When a man effectively leads his family and follows Biblical principles, the result is harmony, peace and fulfillment. It doesn't mean there are never any problems, what it does however provide, is the right formula for success. God promises that families that follow His plan will be blessed. If the man fulfills His God-given role as a husband and father, he ultimately ensures the health and well being of his wife and children.

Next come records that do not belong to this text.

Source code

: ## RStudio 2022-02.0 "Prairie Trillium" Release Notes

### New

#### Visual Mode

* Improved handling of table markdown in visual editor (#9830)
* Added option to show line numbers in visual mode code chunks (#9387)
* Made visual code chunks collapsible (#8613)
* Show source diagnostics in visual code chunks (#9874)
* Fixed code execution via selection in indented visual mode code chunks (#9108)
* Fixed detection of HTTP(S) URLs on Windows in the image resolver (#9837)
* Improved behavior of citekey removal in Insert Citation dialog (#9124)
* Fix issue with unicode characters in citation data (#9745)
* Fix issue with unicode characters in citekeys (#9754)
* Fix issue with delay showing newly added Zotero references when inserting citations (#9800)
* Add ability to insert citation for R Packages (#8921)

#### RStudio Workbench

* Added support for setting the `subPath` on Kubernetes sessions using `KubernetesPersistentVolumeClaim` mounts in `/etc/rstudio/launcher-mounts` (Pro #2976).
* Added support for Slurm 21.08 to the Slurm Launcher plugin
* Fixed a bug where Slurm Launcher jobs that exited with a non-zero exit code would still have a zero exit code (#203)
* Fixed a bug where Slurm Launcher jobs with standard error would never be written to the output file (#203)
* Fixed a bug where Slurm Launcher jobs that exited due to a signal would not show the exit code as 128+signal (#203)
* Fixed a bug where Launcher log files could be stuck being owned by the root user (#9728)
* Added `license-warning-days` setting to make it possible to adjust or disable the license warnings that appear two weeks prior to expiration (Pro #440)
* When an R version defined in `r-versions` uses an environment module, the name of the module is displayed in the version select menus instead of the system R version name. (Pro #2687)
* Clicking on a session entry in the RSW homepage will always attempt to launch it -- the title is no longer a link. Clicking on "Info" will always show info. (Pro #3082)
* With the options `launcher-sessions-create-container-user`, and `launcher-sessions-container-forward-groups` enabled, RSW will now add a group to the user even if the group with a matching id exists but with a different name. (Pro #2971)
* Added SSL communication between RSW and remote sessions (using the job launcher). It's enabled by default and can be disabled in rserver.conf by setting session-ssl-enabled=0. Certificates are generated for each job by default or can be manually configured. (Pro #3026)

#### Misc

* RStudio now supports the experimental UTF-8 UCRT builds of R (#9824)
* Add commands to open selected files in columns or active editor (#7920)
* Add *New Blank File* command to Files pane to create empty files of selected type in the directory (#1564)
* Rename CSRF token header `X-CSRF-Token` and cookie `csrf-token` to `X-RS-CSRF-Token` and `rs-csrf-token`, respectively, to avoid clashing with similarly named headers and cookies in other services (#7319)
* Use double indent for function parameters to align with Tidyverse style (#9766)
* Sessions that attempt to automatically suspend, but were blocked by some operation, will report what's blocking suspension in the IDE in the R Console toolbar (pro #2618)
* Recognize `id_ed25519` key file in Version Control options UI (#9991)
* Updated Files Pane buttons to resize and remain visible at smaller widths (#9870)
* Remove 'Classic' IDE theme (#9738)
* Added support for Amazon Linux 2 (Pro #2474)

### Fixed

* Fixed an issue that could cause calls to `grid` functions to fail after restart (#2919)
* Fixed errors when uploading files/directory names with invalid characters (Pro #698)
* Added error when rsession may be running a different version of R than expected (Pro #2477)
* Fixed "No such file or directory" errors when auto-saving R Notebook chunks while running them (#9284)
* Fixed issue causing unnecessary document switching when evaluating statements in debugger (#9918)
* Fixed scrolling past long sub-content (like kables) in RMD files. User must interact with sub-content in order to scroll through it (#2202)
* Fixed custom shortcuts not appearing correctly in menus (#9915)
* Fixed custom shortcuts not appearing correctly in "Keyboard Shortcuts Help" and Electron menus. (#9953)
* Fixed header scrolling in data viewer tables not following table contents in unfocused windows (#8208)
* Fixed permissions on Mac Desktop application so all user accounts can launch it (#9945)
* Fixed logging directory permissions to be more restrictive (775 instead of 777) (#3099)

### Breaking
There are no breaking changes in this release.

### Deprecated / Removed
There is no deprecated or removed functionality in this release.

The Role of Fathers in Today's Culture
Unfortunately today most men don't understand the importance of God's family structure. Men are sadly relinquishing their headship role in an alarming rate, in pursuit of material success. This has left an undue burdened on wives and results in less time with the children. It seems that in today's family formula anything goes. Any relationship role is acceptable, in any manner or form deemed time efficient, culturally acceptable and personally pleasing. As a result, for the last several decades, we have begun to see its effect on the family structure. So, how have modern social and economic formulas changed the role of the father?
Before the industrial revolution, fathers often worked side by side with their sons and instruct their children in spiritual values. When industrialization took over the American landscape, fathers left their farms and headed to the factories. Fourteen to sixteen hour workdays set the stage for the absentee father. Fatherhood eventually came to be regarded as the breadwinner who fulfilled their parental duties by providing. They also led the family in establishing moral values and saw to the religious education of their children.

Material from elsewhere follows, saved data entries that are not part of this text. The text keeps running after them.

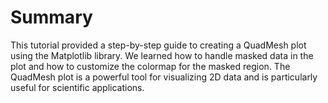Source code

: # Summary

This tutorial provided a step-by-step guide to creating a QuadMesh plot using the Matplotlib library. We learned how to handle masked data in the plot and how to customize the colormap for the masked region. The QuadMesh plot is a powerful tool for visualizing 2D data and is particularly useful for scientific applications.
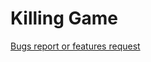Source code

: # Killing Game
[Bugs report or features request](https://github.com/liubinze/killing/issues/new/choose)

The time spent away from the family began to erode the father's most important role, headship. Children began to relay more on the mother for their physical and spiritual instruction. Conversely, with more time away from their family, men were drawn to and influenced by alternate lifestyles which led to a sharp increase in abandonment, illegitimacy and necessitated the development of welfare programs to assist the women and children affected.

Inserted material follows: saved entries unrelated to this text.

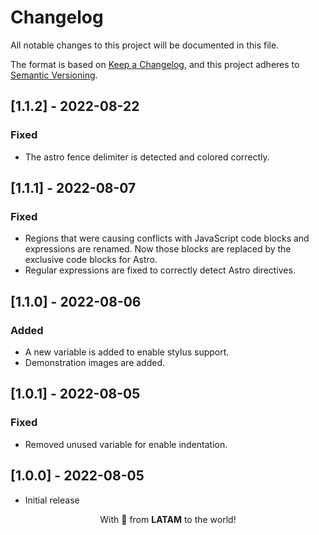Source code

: # Changelog

All notable changes to this project will be documented in this file.

The format is based on [Keep a Changelog](https://keepachangelog.com/en/1.0.0/), and this project adheres to [Semantic Versioning](https://semver.org/spec/v2.0.0.html).

## [1.1.2] - 2022-08-22

### Fixed

- The astro fence delimiter is detected and colored correctly.

## [1.1.1] - 2022-08-07

### Fixed

- Regions that were causing conflicts with JavaScript code blocks and expressions are renamed. Now those blocks are replaced by the exclusive code blocks for Astro.
- Regular expressions are fixed to correctly detect Astro directives.

## [1.1.0] - 2022-08-06

### Added

- A new variable is added to enable stylus support.
- Demonstration images are added.

## [1.0.1] - 2022-08-05

### Fixed

- Removed unused variable for enable indentation.

## [1.0.0] - 2022-08-05

- Initial release

<p align="center">With 💖 from <strong>LATAM</strong> to the world!</p>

In more recent decades, the changing role of women has had the greatest impact on the role of the father. Between 1948-2001, working age women employed or looking for work nearly doubled from less than 33% to more than 60%. The increase in their financial independence made the financial leadership of the father less important. The increase rate of divorce , remarriage and childbirth outside of marriage, have resulted in a transition from the Biblical role of a father to multiple and undefined roles. Today's fathers have been forced to take on roles vastly different than the one God originally designed.
The Effect on Your Children
The increased rate of divorce and re-marriage, and the new multiple, undefined roles for fathers has not only effected the role of husbands and wives, but it has effected and redefined a fathers relationship with his children. One thing is clear , however the family is defined today, the role of the father is still as important as it was when God first instituted it. Recent research on the role of fathers reveals something the Bible has long advocated; the love and influence of a father's love on their child's development is as great as the influence of a mother's love. A fathers love and influence have been shown to help their children develop a sense of security, which directly effects their social, emotional and cognitive development and function. Children who receive more love from their fathers are less likely to struggle with behavioral and substance abuse problems.
If Christian men do not teach their sons how to be a Godly husband and father, by example, we will continue to see decline in the family and an ongoing erosion of Godly principles and values in our society. As a result, we will continue to see tremendous fractures grow between parents and children. The lack of Christ centered love and discipline will continue tear at the framework of the family. Many scholars agree that the heart of a successful civilization is a strong family structure.
A Good Father
The Bible is a revelation of mans inability, apart from God, to live a blessed and prosperous life. Wherever there is sin and separation from God there will be problems. Knowing that, God is here to help families live and thrive in an imperfect world, even as we work through the consequences of our own mistakes. God begins by giving men and women defined roles and relationship parameters in which to live. Solomon, considered to be the wisest man to ever live, had his share of family problems. He reminds us in Ecclesiastes that whatever mankind is working through today are the same issues they were working through then. " What has been will be again, whatever has been done, will be done again; there is nothing new under the sun. (Ecc. 1:9). If a successful civilization requires a strong family structure it would seem sensible for us to go to the Creator, read what He has to say about it!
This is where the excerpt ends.